当前位置:网站首页>穀歌 | 蛋白序列的深度嵌入和比對
穀歌 | 蛋白序列的深度嵌入和比對
2022-07-03 05:13:00 【智源社區】
一旦經過訓練,DEDAL就會產生專門為每一對新的序列計算的間隙和替換的評分矩陣。此外,間隙和替換的分數是有背景的:對於每一對比特置,它們取决於要對齊的完整序列。然後用一個標准的SW算法使用這些參數計算出最佳的排列。本文錶明,DEDAL可以在帶有加速器的現代硬件上有效地訓練。一旦訓練完成,DEDAL與標准SW相比,為遠程同源物預測的對准質量提高了2-3倍,並產生了一個能更准確檢測遠程同源物的對准分數。
上圖展示了來自Pfam-A種子的兩個蛋白域序列比對例子。
a. 分別從Pfam-A種子數據庫(第二行)、DEDAL預測(第三行)和用PFASUM70替代矩陣預測(第四行)進行的比對。
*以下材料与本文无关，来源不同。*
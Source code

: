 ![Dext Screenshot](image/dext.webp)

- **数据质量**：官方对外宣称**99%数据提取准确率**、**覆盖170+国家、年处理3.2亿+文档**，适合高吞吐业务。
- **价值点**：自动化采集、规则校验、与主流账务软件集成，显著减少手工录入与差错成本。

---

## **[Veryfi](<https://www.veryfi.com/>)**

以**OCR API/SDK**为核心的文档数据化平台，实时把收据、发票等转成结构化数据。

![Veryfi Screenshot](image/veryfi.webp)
本文顯示了Pfam-A種子和DEDAL對准的兩個序列中的所有殘基,但沒有顯示PFASUM的序列中對准的上遊和下遊的未對准殘基。綠色突出顯示的殘基對應於正確對齊的保守殘基,而紅色顯示的殘基對應於預測對齊和Pfam-A種子對齊之間的差异。
b. 來自PFASUM替代矩陣的所有殘基對之間的替代分數。
c. 由DEDAL預測的SW參數。

在技術方面,本文探索了兩種方法來創建一個可區分的SW對齊模塊,需要在 "學習對齊 "任務中訓練DEDAL的參數,使用平滑技術或擾動技術;本文發現兩者在性能上沒有明顯區別,並在最終的DEDAL模型中實施了基於擾動的方法。關於用於訓練DEDAL的排列組合,本文發現,當本文希望DEDAL能够預測准確的局部排列時,使用Pfam擴展域而不是Pfam域是有益的。在遮蔽語言建模任務中預訓練DEDAL時,將與分布外家族相關的序列從 "蛋白質宇宙 "中排除,導致遠程同源物的性能略有下降,盡管相對於與基線的性能差距來說並不明顯。
關於端到端聯合訓練變換器和參數器的策略,本文發現這確實明顯優於更經典的兩步策略,即首先在屏蔽的語言建模任務中訓練變換器編碼器,然後通過保持變換器固定在 "學習對齊 "任務中訓練參數器。這錶明,一個通用的語言模型,如ESM,是不够的,至少應該進行微調,以達到對齊的最佳性能。
上圖展示了學習的嵌入在下遊任務的應用情况。本文通過簡單地訓練一個模型來評估與上下文相關的嵌入的好處,在這個模型中,替換成本被限制為只取决於要對齊的氨基酸;不難看出,本文觀察到這個模型的性能有很大的下降,達到了與 "對准 "中錶現最好的替換矩陣差不多的性能。
边栏推荐
- Blog building tool recommendation (text book delivery)
- Based on RFC 3986 (unified resource descriptor (URI): general syntax)
- [backtrader source code analysis 4] use Python to rewrite the first function of backtrader: time2num, which improves the efficiency by 2.2 times
- [research materials] 2021 China's game industry brand report - Download attached
- Detailed explanation of the output end (head) of yolov5 | CSDN creation punch in
- 112 stucked keyboard (20 points)
- SSM framework integration
- Actual combat 8051 drives 8-bit nixie tube
- Dynamic programming - related concepts, (tower problem)
- Notes | numpy-10 Iterative array
猜你喜欢
![[set theory] relational power operation (relational power operation | examples of relational power operation | properties of relational power operation)](/img/8b/c10423ee95200a0d94f9fb9dde76eb.jpg)
[set theory] relational power operation (relational power operation | examples of relational power operation | properties of relational power operation)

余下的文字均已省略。